In changing how you operate, it’s critical to design your process around simple, concrete steps you can take, even when it looks like nothing is coming your way.

1. Understand your goals. This might seem counterintuitive: “Isn’t the whole point not to fixate on the goals?” Yes. But you need to know what your goals are from the start to decide what specific actions to take to achieve them.

2. Know your “why.” Determine the personal meaning behind your goals. Certainly, there’s the need to make money to pay the bills. But there’s often something deeper at work as well. Dig into that.

3. Map your successes. Take a good, hard look at the times you have been successful.

Look for commonalities in your actions when you were successful. List them. When salespeople do this, they often find themselves saying: “Wow, that’s my process.”

4. Tap action resources. It may be helpful to research some of the most successful sales management techniques, which can offer excellent ideas to experiment with, even as a salesperson. But don’t assume that other people’s techniques will work for you – no matter how senior – nor give up on the actions that are already working for you.

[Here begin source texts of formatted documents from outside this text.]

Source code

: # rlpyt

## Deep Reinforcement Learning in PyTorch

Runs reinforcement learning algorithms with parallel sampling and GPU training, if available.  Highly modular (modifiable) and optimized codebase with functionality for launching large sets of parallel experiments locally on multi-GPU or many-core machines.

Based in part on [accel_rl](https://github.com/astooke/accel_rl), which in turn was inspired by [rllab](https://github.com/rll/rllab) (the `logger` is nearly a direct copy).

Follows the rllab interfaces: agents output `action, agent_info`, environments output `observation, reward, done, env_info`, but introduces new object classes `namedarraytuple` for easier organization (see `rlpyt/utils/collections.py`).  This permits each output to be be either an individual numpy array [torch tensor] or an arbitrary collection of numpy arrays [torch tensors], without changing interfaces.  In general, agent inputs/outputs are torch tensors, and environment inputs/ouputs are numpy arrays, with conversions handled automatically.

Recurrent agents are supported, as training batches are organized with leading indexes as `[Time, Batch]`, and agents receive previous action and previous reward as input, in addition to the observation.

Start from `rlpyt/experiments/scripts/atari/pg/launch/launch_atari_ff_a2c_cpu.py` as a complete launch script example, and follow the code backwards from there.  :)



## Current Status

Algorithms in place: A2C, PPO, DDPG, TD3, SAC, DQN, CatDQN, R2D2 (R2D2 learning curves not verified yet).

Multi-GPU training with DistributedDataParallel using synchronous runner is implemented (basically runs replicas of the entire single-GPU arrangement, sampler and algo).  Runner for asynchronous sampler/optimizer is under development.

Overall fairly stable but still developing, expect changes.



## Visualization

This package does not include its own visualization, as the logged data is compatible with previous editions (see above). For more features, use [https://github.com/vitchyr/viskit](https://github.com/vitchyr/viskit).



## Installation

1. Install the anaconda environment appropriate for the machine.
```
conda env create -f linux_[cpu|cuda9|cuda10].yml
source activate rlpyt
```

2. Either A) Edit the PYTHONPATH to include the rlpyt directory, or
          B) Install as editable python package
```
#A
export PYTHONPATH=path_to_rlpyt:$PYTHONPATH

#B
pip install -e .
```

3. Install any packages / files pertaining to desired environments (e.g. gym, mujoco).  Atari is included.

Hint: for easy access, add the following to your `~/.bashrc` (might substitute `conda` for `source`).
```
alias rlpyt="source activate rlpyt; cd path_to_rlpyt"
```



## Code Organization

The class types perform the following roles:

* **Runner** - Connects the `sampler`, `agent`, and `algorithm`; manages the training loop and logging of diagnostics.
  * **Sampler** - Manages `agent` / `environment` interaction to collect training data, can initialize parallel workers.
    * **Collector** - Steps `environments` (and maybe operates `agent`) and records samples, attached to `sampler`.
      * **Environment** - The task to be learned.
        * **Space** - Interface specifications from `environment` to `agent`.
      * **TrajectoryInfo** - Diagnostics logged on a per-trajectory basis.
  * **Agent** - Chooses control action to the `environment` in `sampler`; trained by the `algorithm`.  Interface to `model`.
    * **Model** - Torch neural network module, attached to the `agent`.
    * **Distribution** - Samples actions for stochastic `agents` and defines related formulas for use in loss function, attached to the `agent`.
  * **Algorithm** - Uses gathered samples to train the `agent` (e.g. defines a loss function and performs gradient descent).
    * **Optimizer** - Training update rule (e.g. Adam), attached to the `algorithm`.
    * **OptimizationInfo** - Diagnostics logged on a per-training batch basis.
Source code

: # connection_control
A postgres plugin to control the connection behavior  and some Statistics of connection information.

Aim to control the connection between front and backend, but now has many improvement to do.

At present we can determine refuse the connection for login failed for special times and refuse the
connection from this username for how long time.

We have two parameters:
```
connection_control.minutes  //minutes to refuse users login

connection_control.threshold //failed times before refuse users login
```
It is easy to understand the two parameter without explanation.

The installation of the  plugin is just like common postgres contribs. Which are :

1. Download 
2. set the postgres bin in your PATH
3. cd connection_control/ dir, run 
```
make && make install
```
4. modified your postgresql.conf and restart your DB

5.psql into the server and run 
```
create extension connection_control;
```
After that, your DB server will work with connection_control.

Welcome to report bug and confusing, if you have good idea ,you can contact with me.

5. Calculate your action metrics. Use the figures you have in front of you. You know what your goals are. You should know your KPIs. You should know the steps to keep your KPIs on track. And you have to be able to track, analyze and compare data, in a convenient and accessible way.

6. Set weekly and daily action metrics. This is a crucial step to make sure your goal is realistic. While it’s good to be ambitious, it’s also essential to make sure you can carry the load each day.

7. Take stock. At the end of each week, look back at those metrics. Treat yourself, even in some small way, to celebrate the metrics you achieved. And be honest with yourself about those you missed, so that you can rebound.

8. Evolve. The pace at which this new approach starts working is different for every person, depending on their style, ambition, potential, and other factors. But after a while, you should start to recognize that things are moving along better than before.

More prospects are entering the pipeline. More deals are progressing. More sales are happening.

Then, you’ll start to ask more of yourself. You’ll calculate and recalibrate your action metrics higher to make it happen. And it will. This is true not just in sales, but in everything. You evolve and improve through commitment to your goals – and that starts with committing to the action in front of you.

By being aware of your actions and having a plan, you’ll equip yourself to thrive as a salesperson. And when you master activity-based sales, you’ll put yourself on the best possible track to success.